- **YOUR GOAL**
Read through the data and report every line in which the word "this" occurs.

[Saved entries]
■ ■ ■ ■ ■ ■ ■
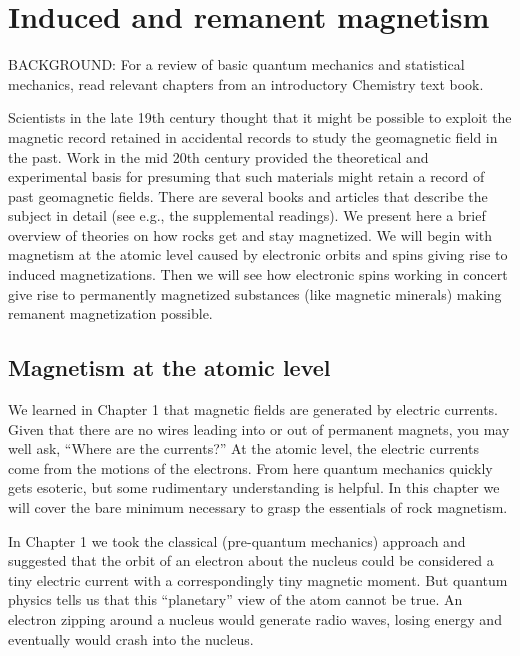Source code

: 


\chapter{Induced  and remanent magnetism}

{\parskip 0pt
\noindent BACKGROUND:   For a review of basic quantum mechanics and statistical mechanics, read relevant chapters from an introductory Chemistry text book.

\vskip 24pt


Scientists in the late 19th century thought that
it might be possible to exploit the magnetic record
retained in accidental records  to study the geomagnetic field in the past. 
Work in the mid 20th century provided  the theoretical and experimental basis
for presuming that such materials might retain a record of past geomagnetic
fields. There are
several books and articles that describe the subject in detail (see e.g.,
the supplemental readings).   We
present here a brief overview of theories on how rocks get and 
stay magnetized.  We will begin with magnetism at the atomic level caused by electronic orbits and spins giving rise to induced magnetizations.  Then we will see how electronic spins working in concert give rise to permanently magnetized substances (like magnetic minerals) making remanent magnetization possible.  

\section {Magnetism at the atomic level}
\label{sect:atomic}


We learned in Chapter 1  that magnetic fields are generated by electric currents.  Given that there are no wires leading into or out of permanent magnets, you may well  ask, ``Where are the currents?''  At the atomic level, the electric currents come from the motions of the electrons.  
From here quantum mechanics quickly gets esoteric, but  some rudimentary understanding is helpful.  In this chapter we will cover the bare minimum necessary to grasp the essentials of rock magnetism.   

In Chapter 1 we took the classical (pre-quantum mechanics) approach and suggested that the orbit of an electron about the nucleus could be considered a tiny electric current with a correspondingly tiny magnetic moment.  
But quantum physics
tells us that this ``planetary'' view of the atom  cannot be true.  An electron zipping around a nucleus would generate radio waves,  losing energy and  eventually would  crash into the nucleus.  

}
■ ■ ■ ■ ■ ■ ■
- **ANSWER BOX**
From here quantum mechanics quickly gets esoteric, but  some rudimentary understanding is helpful.  In this chapter we will cover the bare minimum necessary to grasp the essentials of rock magnetism.   
tells us that this ``planetary'' view of the atom  cannot be true.  An electron zipping around a nucleus would generate radio waves,  losing energy and  eventually would  crash into the nucleus.  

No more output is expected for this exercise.